----- RECORDS FOR THIS EXERCISE
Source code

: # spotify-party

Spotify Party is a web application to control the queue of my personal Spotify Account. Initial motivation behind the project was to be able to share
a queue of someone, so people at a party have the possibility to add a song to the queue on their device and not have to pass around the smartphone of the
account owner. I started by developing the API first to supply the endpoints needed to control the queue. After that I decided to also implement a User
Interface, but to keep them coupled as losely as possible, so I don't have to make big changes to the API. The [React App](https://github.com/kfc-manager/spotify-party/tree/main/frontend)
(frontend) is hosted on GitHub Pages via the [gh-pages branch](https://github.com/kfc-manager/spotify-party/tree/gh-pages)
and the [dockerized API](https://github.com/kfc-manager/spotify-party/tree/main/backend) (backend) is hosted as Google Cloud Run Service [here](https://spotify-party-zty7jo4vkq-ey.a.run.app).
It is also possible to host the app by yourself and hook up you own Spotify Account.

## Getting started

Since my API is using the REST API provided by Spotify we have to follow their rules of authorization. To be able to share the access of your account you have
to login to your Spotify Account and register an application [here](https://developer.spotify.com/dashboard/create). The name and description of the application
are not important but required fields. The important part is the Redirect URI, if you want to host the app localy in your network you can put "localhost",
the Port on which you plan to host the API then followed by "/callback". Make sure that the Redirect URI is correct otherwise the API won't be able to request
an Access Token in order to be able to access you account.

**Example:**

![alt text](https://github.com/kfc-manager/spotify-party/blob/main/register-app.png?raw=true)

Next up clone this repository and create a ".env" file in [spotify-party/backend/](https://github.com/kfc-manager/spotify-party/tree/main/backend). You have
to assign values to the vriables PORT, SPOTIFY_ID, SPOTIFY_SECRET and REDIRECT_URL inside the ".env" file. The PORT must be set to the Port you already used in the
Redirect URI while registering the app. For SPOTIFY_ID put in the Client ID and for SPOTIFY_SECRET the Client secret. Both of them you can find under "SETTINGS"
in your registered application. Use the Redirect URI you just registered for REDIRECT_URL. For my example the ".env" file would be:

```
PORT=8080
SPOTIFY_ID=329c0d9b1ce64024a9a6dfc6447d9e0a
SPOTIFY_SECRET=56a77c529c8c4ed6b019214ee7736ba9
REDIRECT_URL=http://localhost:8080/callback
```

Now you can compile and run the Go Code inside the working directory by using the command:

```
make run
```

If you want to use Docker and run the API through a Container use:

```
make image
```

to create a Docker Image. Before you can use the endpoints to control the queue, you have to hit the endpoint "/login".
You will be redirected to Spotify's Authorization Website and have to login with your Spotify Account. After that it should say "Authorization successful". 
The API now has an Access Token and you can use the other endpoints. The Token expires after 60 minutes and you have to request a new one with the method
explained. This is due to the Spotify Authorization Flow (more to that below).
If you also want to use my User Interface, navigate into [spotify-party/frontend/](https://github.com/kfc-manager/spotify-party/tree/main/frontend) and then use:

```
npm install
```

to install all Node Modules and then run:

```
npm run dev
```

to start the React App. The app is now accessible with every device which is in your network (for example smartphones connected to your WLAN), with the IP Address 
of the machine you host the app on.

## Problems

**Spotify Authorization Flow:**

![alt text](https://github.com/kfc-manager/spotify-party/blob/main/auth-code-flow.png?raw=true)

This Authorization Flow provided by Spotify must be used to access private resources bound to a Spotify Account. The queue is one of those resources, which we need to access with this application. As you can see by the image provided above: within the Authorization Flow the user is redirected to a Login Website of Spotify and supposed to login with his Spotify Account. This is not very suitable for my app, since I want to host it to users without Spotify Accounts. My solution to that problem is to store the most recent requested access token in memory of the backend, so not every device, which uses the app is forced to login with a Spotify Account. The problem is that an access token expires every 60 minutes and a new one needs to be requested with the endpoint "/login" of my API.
----------
For every line of the records that has the word "true" in it, make a copy.

--- ANSWER BELOW ---
![alt text](https://github.com/kfc-manager/spotify-party/blob/main/register-app.png?raw=true)
![alt text](https://github.com/kfc-manager/spotify-party/blob/main/auth-code-flow.png?raw=true)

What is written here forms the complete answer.